2:16 Even the soldiers 1  from Memphis and Tahpanhes

have cracked your skulls, people of Israel. 2 

Jeremiah 43:7

Context
43:7 They went on to Egypt 3  because they refused to obey the Lord, and came to Tahpanhes. 4 

Jeremiah 44:1

Context
The Lord Will Punish the Judean Exiles in Egypt for Their Idolatry

44:1 The Lord spoke to Jeremiah concerning 5  all the Judeans who were living in the land of Egypt, those in Migdol, Tahpanhes, Memphis, and in the region of southern Egypt. 6 

Jeremiah 46:14

Context

46:14 “Make an announcement throughout Egypt.

Proclaim it in Migdol, Memphis, and Tahpanhes. 7 

‘Take your positions and prepare to do battle.

For the enemy army is destroying all the nations around you.’ 8 

1 tn Heb “the sons of…”

2 tc The translation follows the reading of the Syriac version. The Hebrew text reads “have grazed [= “shaved” ?] your skulls [as a sign of disgracing them].” Note that the reference shifts from third person, “him,” to second person, “you,” which is common in Hebrew style. The words “people of Israel” have been supplied in the translation to help identify the referent and ease the switch. The reading presupposes יְרֹעוּךְ (yÿroukh) a Qal imperfect from the verb רָעַע (raa’; see BDB 949 s.v. II רָעַע Qal.1 and compare usage in Jer 15:2; Ps 2:9). The MT reads יִרְעוּךְ (yirukh), a Qal imperfect from the root רָעָה (raah; see BDB 945 s.v. I רָעָה Qal.2.b for usage). The use of the verb in the MT is unparalleled in the sense suggested, but the resultant figure, if “graze” can mean “shave,” is paralleled in Jer 47:5; 48:37; Isa 7:20. The reading of the variant is accepted on the basis that it is the rarer root; the scribe would have been more familiar with the root “graze” even though it is unparalleled in the figurative nuance implied here. The noun “head/skull” is functioning as an accusative of further specification (see GKC 372 §117.ll and compare usage in Gen 3:8), i.e., “they crack you on the skull” or “they shave you on the skull.” The verb is a prefixed form and in this context is either a preterite without vav (ו) consecutive or an iterative imperfect denoting repeated action. Some modern English versions render the verb in the future tense, “they will break [or shave] your skull.”
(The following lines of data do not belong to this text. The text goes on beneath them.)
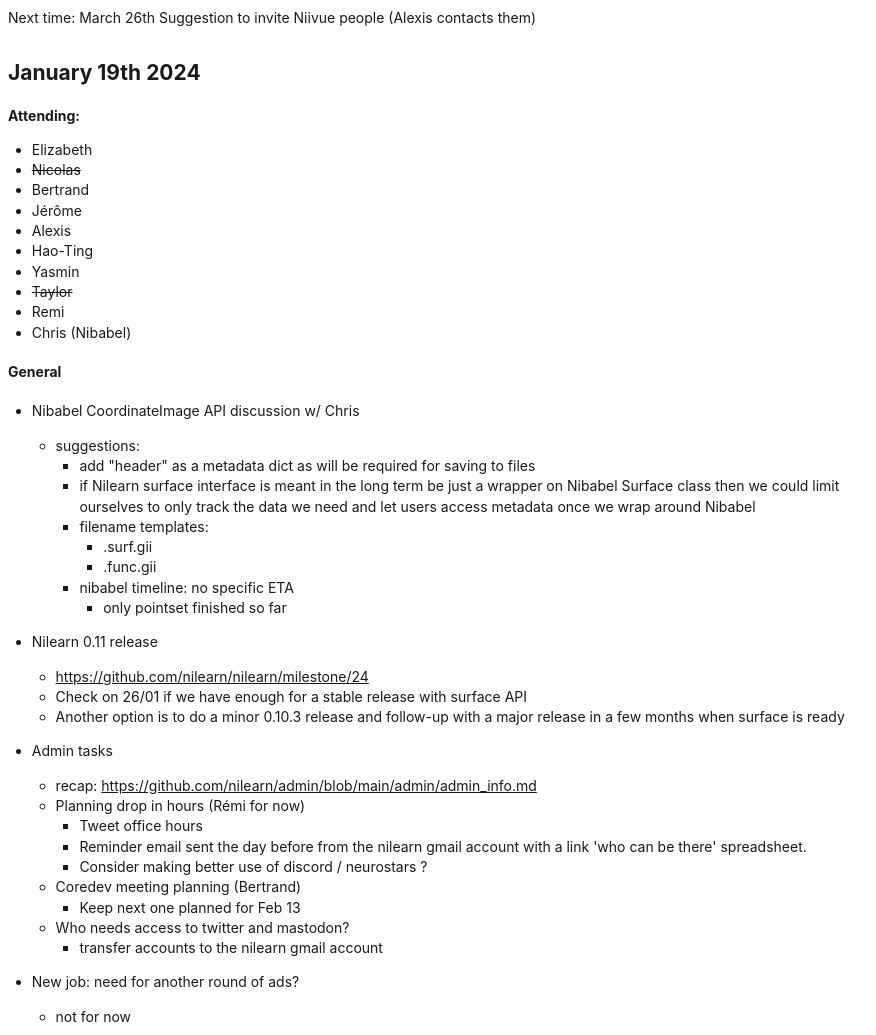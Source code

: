 Next time:  March 26th
Suggestion to invite Niivue people (Alexis contacts them)

## January 19th 2024

**Attending:**

- Elizabeth
- ~~Nicolas~~
- Bertrand
- Jérôme
- Alexis
- Hao-Ting
- Yasmin
- ~~Taylor~~
- Remi
- Chris (Nibabel)


#### General

- Nibabel CoordinateImage API discussion w/ Chris

    - suggestions:
        - add "header" as a metadata dict as will be required for saving to files
        - if Nilearn surface interface is meant in the long term be just a wrapper on Nibabel Surface class then we could limit ourselves to only track the data we need and let users access metadata once we wrap around Nibabel
        - filename templates:
            - .surf.gii
            - .func.gii
        - nibabel timeline: no specific ETA
            - only pointset finished so far

- Nilearn 0.11 release

    - https://github.com/nilearn/nilearn/milestone/24
    - Check on 26/01 if we have enough for a stable release with surface API
    - Another option is to do a minor 0.10.3 release and follow-up with a major release in a few months when surface is ready

- Admin tasks
    - recap: https://github.com/nilearn/admin/blob/main/admin/admin_info.md
    - Planning drop in hours (Rémi for now)
        - Tweet office hours
        - Reminder email sent the day before from the nilearn gmail account with a link 'who can be there' spreadsheet.
        - Consider making better use of discord / neurostars ?
    - Coredev meeting planning (Bertrand)
        - Keep next one planned for Feb 13
    - Who needs access to twitter and mastodon?
        - transfer accounts to the nilearn gmail account
    
- New job: need for another round of ads?
    - not for now

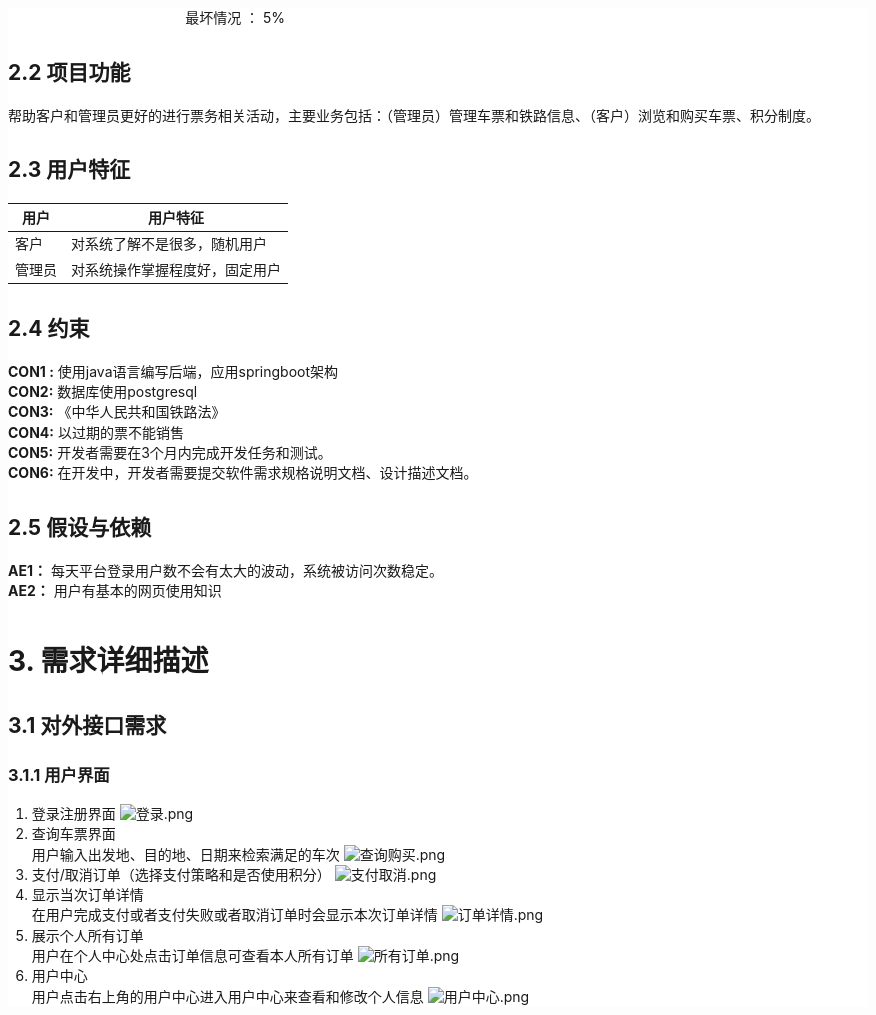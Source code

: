 &nbsp; &nbsp;&nbsp;&nbsp;&nbsp;&nbsp; &nbsp;&nbsp;&nbsp;&nbsp;&nbsp; &nbsp;&nbsp;&nbsp;&nbsp;&nbsp; &nbsp;&nbsp;&nbsp;&nbsp;&nbsp; &nbsp;&nbsp;&nbsp;&nbsp;&nbsp; &nbsp;&nbsp;&nbsp;&nbsp;&nbsp; &nbsp;&nbsp;&nbsp;&nbsp;&nbsp; &nbsp;最坏情况 ： 5%<br>

## **2.2 项目功能**
帮助客户和管理员更好的进行票务相关活动，主要业务包括：（管理员）管理车票和铁路信息、（客户）浏览和购买车票、积分制度。

## **2.3 用户特征**
|用户|用户特征|
|---|---|
|客户| 对系统了解不是很多，随机用户|
|管理员| 对系统操作掌握程度好，固定用户|
## **2.4 约束**
**CON1 :** 使用java语言编写后端，应用springboot架构<br>
**CON2:** 数据库使用postgresql<br>
**CON3:** 《中华人民共和国铁路法》<br>
**CON4:** 以过期的票不能销售<br>
**CON5:** 开发者需要在3个⽉内完成开发任务和测试。<br>
**CON6:** 在开发中，开发者需要提交软件需求规格说明⽂档、设计描述⽂档。

## **2.5 假设与依赖**
**AE1：** 每天平台登录⽤户数不会有太⼤的波动，系统被访问次数稳定。<br>
**AE2：** 用户有基本的网页使用知识<br>

# **3. 需求详细描述**
## **3.1 对外接口需求**
### **3.1.1 用户界面**
1) 登录注册界面
![登录.png](https://img1.imgtp.com/2023/07/07/wg9r7sG9.png)
2) 查询车票界面<br>
用户输入出发地、目的地、日期来检索满足的车次
![查询购买.png](https://img1.imgtp.com/2023/07/07/RlI1h4g4.png)
3) 支付/取消订单（选择支付策略和是否使用积分）
![支付取消.png](https://img1.imgtp.com/2023/07/07/j5tG0Mxa.png)
4) 显示当次订单详情<br>
在用户完成支付或者支付失败或者取消订单时会显示本次订单详情
![订单详情.png](https://img1.imgtp.com/2023/07/07/Kv9gs2PK.png)
5) 展示个人所有订单<br>
用户在个人中心处点击订单信息可查看本人所有订单
![所有订单.png](https://img1.imgtp.com/2023/07/07/uzbGDSMc.png)
6) 用户中心<br>
用户点击右上角的用户中心进入用户中心来查看和修改个人信息
![用户中心.png](https://img1.imgtp.com/2023/07/07/rLeXQKg2.png)
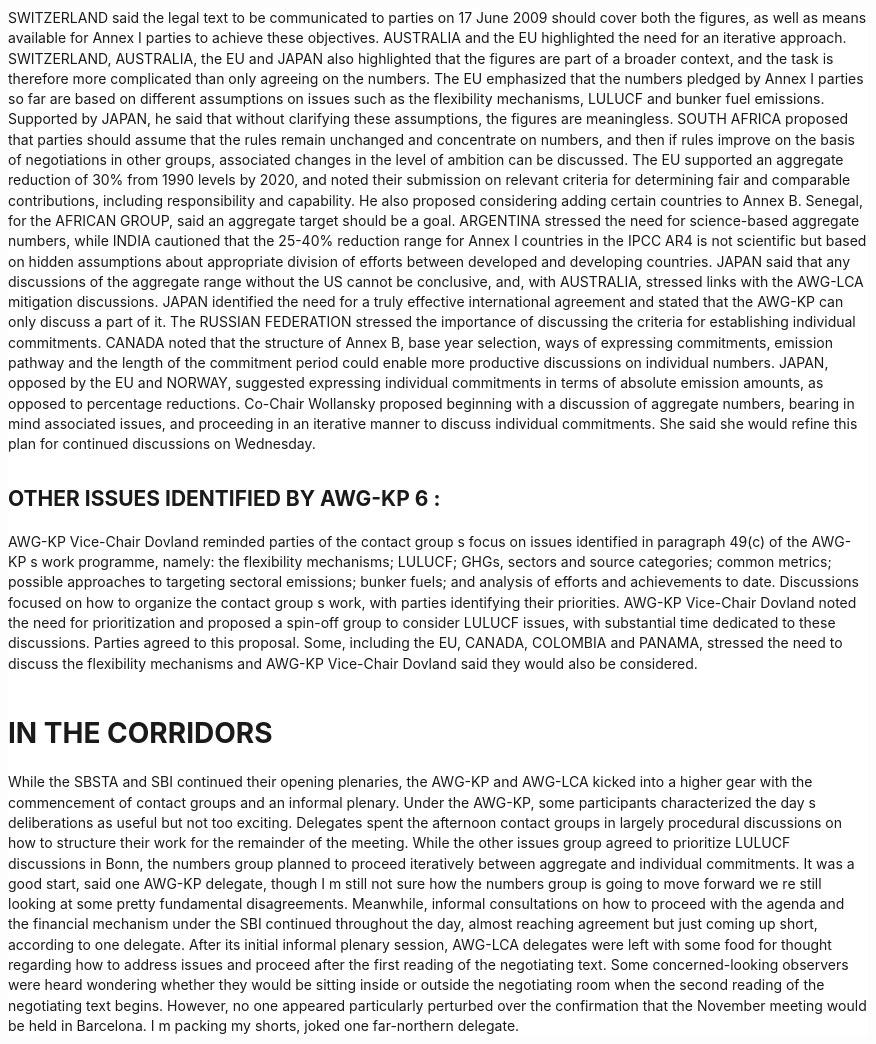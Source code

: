 SWITZERLAND said the legal text to be communicated to parties on 17 June 2009 should cover both the figures, as well as means available for Annex I parties to achieve these objectives. AUSTRALIA and the EU highlighted the need for an iterative approach. SWITZERLAND, AUSTRALIA, the EU and JAPAN also highlighted that the figures are part of a broader context, and the task is therefore more complicated than only agreeing on the numbers. The EU emphasized that the numbers pledged by Annex I parties so far are based on different assumptions on issues such as the flexibility mechanisms, LULUCF and bunker fuel emissions. Supported by JAPAN, he said that without clarifying these assumptions, the figures are meaningless. SOUTH AFRICA proposed that parties should assume that the rules remain unchanged and concentrate on numbers, and then if rules improve on the basis of negotiations in other groups, associated changes in the level of ambition can be discussed. The EU supported an aggregate reduction of 30% from 1990 levels by 2020, and noted their submission on relevant criteria for determining fair and comparable contributions, including responsibility and capability. He also proposed considering adding certain countries to Annex B. Senegal, for the AFRICAN GROUP, said an aggregate target should be a goal. ARGENTINA stressed the need for science-based aggregate numbers, while INDIA cautioned that the 25-40% reduction range for Annex I countries in the IPCC AR4 is not scientific but based on hidden assumptions about appropriate division of efforts between developed and developing countries. JAPAN said that any discussions of the aggregate range without the US cannot be conclusive, and, with AUSTRALIA, stressed links with the AWG-LCA mitigation discussions. JAPAN identified the need for a truly effective international agreement and stated that the AWG-KP can only discuss a part of it. The RUSSIAN FEDERATION stressed the importance of discussing the criteria for establishing individual commitments. CANADA noted that the structure of Annex B, base year selection, ways of expressing commitments, emission pathway and the length of the commitment period could enable more productive discussions on individual numbers. JAPAN, opposed by the EU and NORWAY, suggested expressing individual commitments in terms of absolute emission amounts, as opposed to percentage reductions. Co-Chair Wollansky proposed beginning with a discussion of aggregate numbers, bearing in mind associated issues, and proceeding in an iterative manner to discuss individual commitments. She said she would refine this plan for continued discussions on Wednesday.

## OTHER ISSUES IDENTIFIED BY AWG-KP 6 :

AWG-KP Vice-Chair Dovland reminded parties of the contact group s focus on issues identified in paragraph 49(c) of the AWG-KP s work programme, namely: the flexibility mechanisms; LULUCF; GHGs, sectors and source categories; common metrics; possible approaches to targeting sectoral emissions; bunker fuels; and analysis of efforts and achievements to date. Discussions focused on how to organize the contact group s work, with parties identifying their priorities. AWG-KP Vice-Chair Dovland noted the need for prioritization and proposed a spin-off group to consider LULUCF issues, with substantial time dedicated to these discussions. Parties agreed to this proposal. Some, including the EU, CANADA, COLOMBIA and PANAMA, stressed the need to discuss the flexibility mechanisms and AWG-KP Vice-Chair Dovland said they would also be considered.

# IN THE CORRIDORS

While the SBSTA and SBI continued their opening plenaries, the AWG-KP and AWG-LCA kicked into a higher gear with the commencement of contact groups and an informal plenary. Under the AWG-KP, some participants characterized the day s deliberations as useful but not too exciting. Delegates spent the afternoon contact groups in largely procedural discussions on how to structure their work for the remainder of the meeting. While the other issues group agreed to prioritize LULUCF discussions in Bonn, the numbers group planned to proceed iteratively between aggregate and individual commitments. It was a good start, said one AWG-KP delegate, though I m still not sure how the numbers group is going to move forward we re still looking at some pretty fundamental disagreements. Meanwhile, informal consultations on how to proceed with the agenda and the financial mechanism under the SBI continued throughout the day, almost reaching agreement but just coming up short, according to one delegate. After its initial informal plenary session, AWG-LCA delegates were left with some food for thought regarding how to address issues and proceed after the first reading of the negotiating text. Some concerned-looking observers were heard wondering whether they would be sitting inside or outside the negotiating room when the second reading of the negotiating text begins. However, no one appeared particularly perturbed over the confirmation that the November meeting would be held in Barcelona. I m packing my shorts, joked one far-northern delegate.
3 sn This had been their intention all along (41:17). Though they consulted the Lord and promised to do what he told them whether they agreed with it or not (42:5-6), it is clear that they had no intention of doing so. Jeremiah could see that (42:19-22). They refused to believe that the Lord had really said what Jeremiah told them (43:4) and feared reprisal from the Babylonians more than any potential destruction from the Lord (43:3).

4 sn Tahpanhes was an important fortress city on the northern border of Egypt in the northeastern Nile delta. It is generally equated with the Greek city of Daphne. It has already been mentioned in 2:16 in conjunction with Memphis (the Hebrew name is “Noph”) as a source of soldiers who did violence to the Israelites in the past.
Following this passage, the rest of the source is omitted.